Bild: Bildquelle: Pieter Brueghel der Ältere, 1563

Gottgewolltes Tohuwabohu: Beim Turmbau zu Babel fing das Chaos mit den andren Ländern, andren Sitten und andren Sprachen an. Wenn sie nicht aufpassen, leiden Mittelständler darunter bis heute.

Zukunftsmärkte
Sprache, Kultur und Technik

Internationale Webpräsenzen: Worauf Unternehmen achten müssen

Wer ausländische Absatzmärkte erobern will, muss den gesamten Auftritt seines Unternehmens darauf abstimmen. Eine korrekte Übersetzung der Website ist nur der Anfang.
Nelly Kostadinova ist Gründerin und Geschäftsführerin von Lingua-World.

Foto: Lingua-World

Nelly Kostadinova ist Gründerin und Geschäftsführerin von Lingua-World.

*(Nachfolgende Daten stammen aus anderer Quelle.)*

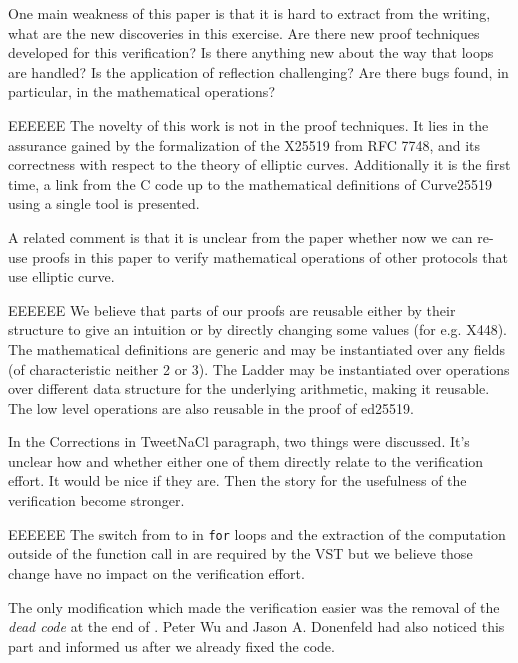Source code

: One main weakness of this paper is that it is hard to extract
from the writing, what are the new discoveries in this
exercise. Are there new proof techniques developed for this
verification? Is there anything new about the way that loops
are handled? Is the application of reflection challenging? Are
there bugs found, in particular, in the mathematical operations?

\begin{answer}{EEEEEE}
The novelty of this work is not in the proof techniques. It
lies in the assurance gained by the formalization of the
X25519 from RFC 7748, and its correctness with respect to
the theory of elliptic curves. Additionally it is the first
time, a link from the C code up to the mathematical definitions of
Curve25519 using a single tool is presented.
\end{answer}

A related comment is that it is unclear from the paper
whether now we can re-use proofs in this paper to verify
mathematical operations of other protocols that use elliptic
curve.

\begin{answer}{EEEEEE}
We believe that parts of our proofs are reusable either by
their structure to give an intuition or by directly changing
some values (for e.g. X448). The mathematical definitions
are generic and may be instantiated over any fields (of characteristic
neither 2 or 3). The Ladder may be instantiated
over operations over different data structure for the underlying
arithmetic, making it reusable. The low level operations
\eg {} are also reusable in the proof of ed25519.
\end{answer}

In the Corrections in TweetNaCl paragraph, two things
were discussed. It’s unclear how and whether either one of
them directly relate to the verification effort. It would be nice
if they are. Then the story for the usefulness of the verification
become stronger.

\begin{answer}{EEEEEE}
The switch from  to  in \texttt{for} loops and the
extraction of the computation outside of the function call in
 are required by the VST but we believe those
change have no impact on the verification effort.

The only modification which made the verification easier
was the removal of the \textit{dead code} at the end of
. Peter Wu and Jason A.
Donenfeld had also noticed this part and informed us after we
already fixed the code.
\end{answer}

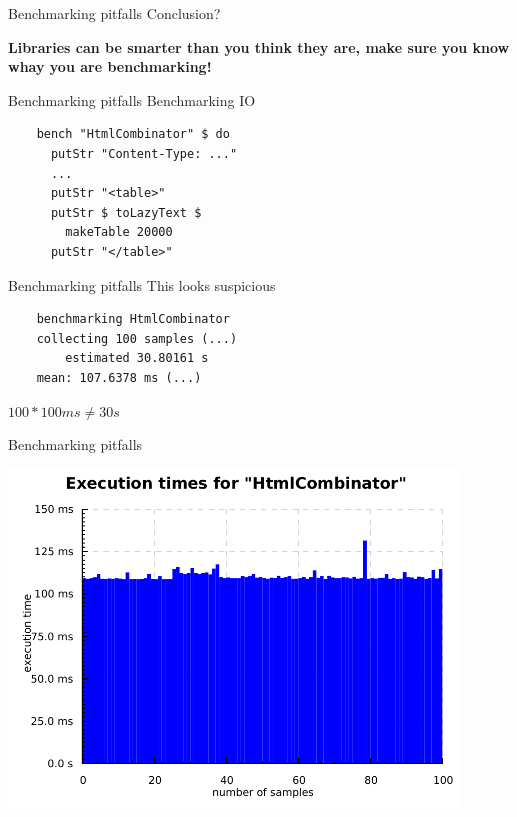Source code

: \documentclass[20pt]{beamer}
\newcommand{\vspaced}{
    \vspace{5mm}
}
\begin{document}
\begin{frame}{Benchmarking pitfalls}
    Conclusion? \\
    \vspaced
    \textbf{Libraries can be smarter than you think they are, make sure you know
    whay you are benchmarking!}
\end{frame}

\begin{frame}[fragile]{Benchmarking pitfalls}
    Benchmarking IO \\
    \vspaced
    \begin{lstlisting}
    bench "HtmlCombinator" $ do
      putStr "Content-Type: ..."
      ...
      putStr "<table>"
      putStr $ toLazyText $
        makeTable 20000
      putStr "</table>"
    \end{lstlisting}
\end{frame}

\begin{frame}[fragile]{Benchmarking pitfalls}
    This looks suspicious \\
    \vspaced
    \begin{lstlisting}
    benchmarking HtmlCombinator
    collecting 100 samples (...)
        estimated 30.80161 s
    mean: 107.6378 ms (...)
    \end{lstlisting}
    \vspaced
    $100 * 100ms \neq 30s$
\end{frame}

\begin{frame}{Benchmarking pitfalls}
    \begin{center}
    \includegraphics[width=0.9\textwidth]{images/htmlcombinator.pdf}
    \end{center}
\end{frame}
\end{document}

Zur erfolgreichen Kommunikation auf ausländischen Märkten gehört nicht nur die passende Sprache. So sollte die Webseite für den US-amerikanischen Markt auf amerikanischem Englisch sein und die für den brasilianischen Markt auf brasilianischem Portugiesisch. „Man muss sich darüber hinaus in die Kunden hineinversetzen, in deren Bewusstsein für Kultur, Tabus und Machthierarchien“, sagt Nelly Kostadinova, Expertin für internationale Geschäftskommunikation und Gründerin von Lingua-World. Zusätzlich zur korrekten und fehlerfreien Übersetzung sei auch die sogenannte Lokalisierung und Anpassung an die Besonderheiten des Landes erforderlich.

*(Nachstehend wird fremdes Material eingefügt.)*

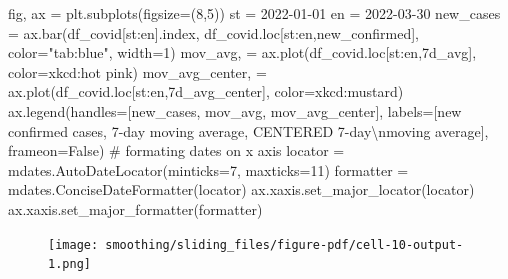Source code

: \documentclass[
  letterpaper,
  DIV=11,
  numbers=noendperiod,
  oneside]{scrreprt}
\newenvironment{Shaded}{\begin{snugshade}}{\end{snugshade}}
\newcommand{\CharTok}[1]{\textcolor[rgb]{0.13,0.47,0.30}{#1}}
\newcommand{\CommentTok}[1]{\textcolor[rgb]{0.37,0.37,0.37}{#1}}
\newcommand{\DecValTok}[1]{\textcolor[rgb]{0.68,0.00,0.00}{#1}}
\newcommand{\NormalTok}[1]{\textcolor[rgb]{0.00,0.23,0.31}{#1}}
\newcommand{\OperatorTok}[1]{\textcolor[rgb]{0.37,0.37,0.37}{#1}}
\newcommand{\StringTok}[1]{\textcolor[rgb]{0.13,0.47,0.30}{#1}}
\newcommand{\VariableTok}[1]{\textcolor[rgb]{0.07,0.07,0.07}{#1}}
\begin{document}
\begin{Shaded}
\begin{Highlighting}[]
\NormalTok{fig, ax }\OperatorTok{=}\NormalTok{ plt.subplots(figsize}\OperatorTok{=}\NormalTok{(}\DecValTok{8}\NormalTok{,}\DecValTok{5}\NormalTok{))}
\NormalTok{st }\OperatorTok{=} \StringTok{\textquotesingle{}2022{-}01{-}01\textquotesingle{}}
\NormalTok{en }\OperatorTok{=} \StringTok{\textquotesingle{}2022{-}03{-}30\textquotesingle{}}
\NormalTok{new\_cases }\OperatorTok{=}\NormalTok{ ax.bar(df\_covid[st:en].index, df\_covid.loc[st:en,}\StringTok{\textquotesingle{}new\_confirmed\textquotesingle{}}\NormalTok{],}
\NormalTok{       color}\OperatorTok{=}\StringTok{"tab:blue"}\NormalTok{, width}\OperatorTok{=}\DecValTok{1}\NormalTok{)}
\NormalTok{mov\_avg, }\OperatorTok{=}\NormalTok{ ax.plot(df\_covid.loc[st:en,}\StringTok{\textquotesingle{}7d\_avg\textquotesingle{}}\NormalTok{],}
\NormalTok{        color}\OperatorTok{=}\StringTok{\textquotesingle{}xkcd:hot pink\textquotesingle{}}\NormalTok{)}
\NormalTok{mov\_avg\_center, }\OperatorTok{=}\NormalTok{ ax.plot(df\_covid.loc[st:en,}\StringTok{\textquotesingle{}7d\_avg\_center\textquotesingle{}}\NormalTok{],}
\NormalTok{                          color}\OperatorTok{=}\StringTok{\textquotesingle{}xkcd:mustard\textquotesingle{}}\NormalTok{)}
\NormalTok{ax.legend(handles}\OperatorTok{=}\NormalTok{[new\_cases, mov\_avg, mov\_avg\_center],}
\NormalTok{          labels}\OperatorTok{=}\NormalTok{[}\StringTok{\textquotesingle{}new confirmed cases\textquotesingle{}}\NormalTok{,}
                  \StringTok{\textquotesingle{}7{-}day moving average\textquotesingle{}}\NormalTok{,}
                  \StringTok{\textquotesingle{}CENTERED 7{-}day}\CharTok{\textbackslash{}n}\StringTok{moving average\textquotesingle{}}\NormalTok{],}
\NormalTok{          frameon}\OperatorTok{=}\VariableTok{False}\NormalTok{)}
\CommentTok{\# formating dates on x axis}
\NormalTok{locator }\OperatorTok{=}\NormalTok{ mdates.AutoDateLocator(minticks}\OperatorTok{=}\DecValTok{7}\NormalTok{, maxticks}\OperatorTok{=}\DecValTok{11}\NormalTok{)}
\NormalTok{formatter }\OperatorTok{=}\NormalTok{ mdates.ConciseDateFormatter(locator)}
\NormalTok{ax.xaxis.set\_major\_locator(locator)}
\NormalTok{ax.xaxis.set\_major\_formatter(formatter)}
\end{Highlighting}
\end{Shaded}

\begin{figure}[H]

{\centering \texttt{[image: smoothing/sliding\_files/figure-pdf/cell-10-output-1.png]}

}

\end{figure}
\end{document}
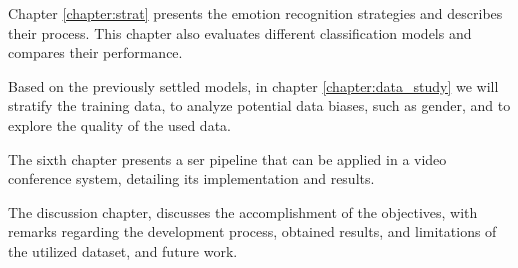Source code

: Chapter \ref{chapter:strat} presents the emotion recognition strategies and describes their process. This chapter also evaluates different classification models and compares their performance.

Based on the previously settled models, in chapter \ref{chapter:data_study} we will stratify the training data, to analyze potential data biases, such as gender, and to explore the quality of the used data.

The sixth chapter presents a \ac{ser} pipeline that can be applied in a video conference system, detailing its implementation and results.

The discussion chapter, discusses the accomplishment of the objectives, with remarks regarding the development process, obtained results, and limitations of the utilized dataset, and future work.
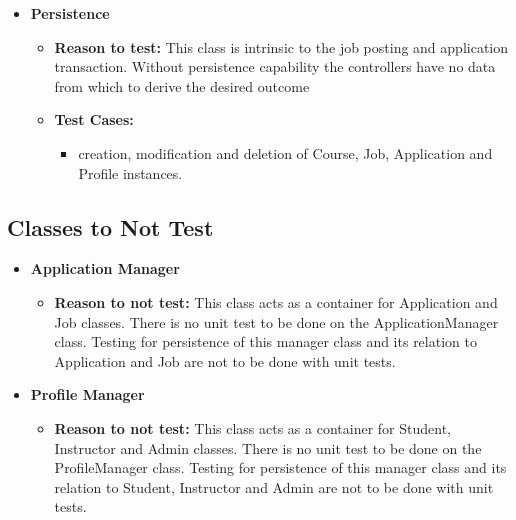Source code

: \documentclass[12pt]{report}
\begin{document}
        \begin{itemize}
        \item \textbf{Persistence}
        \begin{itemize}
            \item \textbf{Reason to test:} This class is intrinsic to the job posting and application transaction. Without persistence capability the controllers have no data from which to derive the desired outcome
            \item \textbf{Test Cases:} 
            \begin{itemize}
                \item creation, modification and deletion of Course, Job, Application and Profile instances. 
            \end{itemize}
        \end{itemize}
        
    \end{itemize}
    
    \subsection{Classes to Not Test}
    \begin{itemize}
    	\item \textbf{Application Manager}
    	\begin{itemize}
    		\item \textbf{Reason to not test:} This class acts as a container for Application and Job classes. There is no unit test to be done on the ApplicationManager class. Testing for persistence of this manager class and its relation to Application and Job are not to be done with unit tests.
    	\end{itemize}
    \end{itemize}
    
    \begin{itemize}
    	\item \textbf{Profile Manager}
    	\begin{itemize}
    		\item \textbf{Reason to not test:} This class acts as a container for Student, Instructor and Admin classes. There is no unit test to be done on the ProfileManager class. Testing for persistence of this manager class and its relation to Student, Instructor and Admin are not to be done with unit tests.
    	\end{itemize}
    \end{itemize}
    
\end{document}
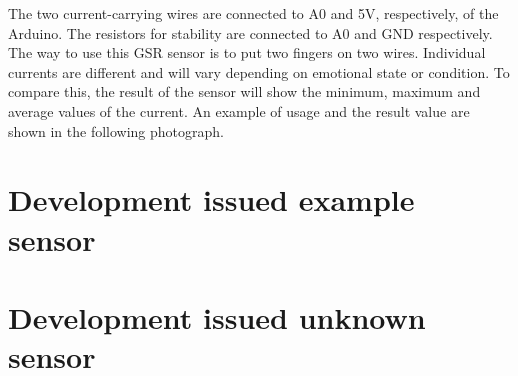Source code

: \documentclass{report}
\begin{document}
The two current-carrying wires are connected to A0 and 5V, respectively, of the Arduino. The resistors for stability are connected to A0 and GND respectively.	\\

The way to use this GSR sensor is to put two fingers on two wires. Individual currents are different and will vary depending on emotional state or condition. To compare this, the result of the sensor will show the minimum, maximum and average values ​​of the current. An example of usage and the result value are shown in the following photograph.
\chapter{Development issued example sensor}

\chapter{Development issued unknown sensor}
\end{document}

Auch deshalb haben beim Werkzeughersteller Stihl die Vertriebsgesellschaften im Ausland relativ viele Freiräume. „Wir liefern Vorlagen und dazu gewissermaßen die Leitplanken“, sagt Bernd Schneider, Leiter des Bereichs Marketing B2C-Systeme und Produktkommunikation. Außerdem nutzen alle im Unternehmen dasselbe Content-Management-System und dieselbe Produktdatenbank.

Teilweise wird der Inhalt aus Deutschland lediglich übersetzt – und dort, wo es den Mitarbeitern vor Ort sinnvoll und wichtig erscheint, um Hinweise auf lokale Aktionen ergänzt. So werden bei Stihl zwar viele globale Materialien entwickelt, aber zum Beispiel stehen für Kunden in sehr kalten Regionen wie Skandinavien ganz andere Produktargumente im Vordergrund als in heißen Gegenden, wo es darauf ankommt, dass eine Motorsäge auch in einer sehr staubigen oder sandigen Umgebung zuverlässig läuft.

Bilder als wichtige Komponenten

Bernd Schneider ist Leiter Marketing B2C-Systeme und Produktkommunikation bei Stihl.

Foto: STIHL

Bernd Schneider ist Leiter Marketing B2C-Systeme und Produktkommunikation bei Stihl.

Im Ausland seien zudem andere Informationen wichtiger als hierzulande. In Chile etwa darf auf einer Webseite das Foto des Ansprechpartners vor Ort nicht fehlen. „Die Menschen wollen sehen, mit wem sie es zu tun haben, weil der persönliche Kontakt in Lateinamerika eine große Bedeutung hat“, sagt Expertin Kostadinova.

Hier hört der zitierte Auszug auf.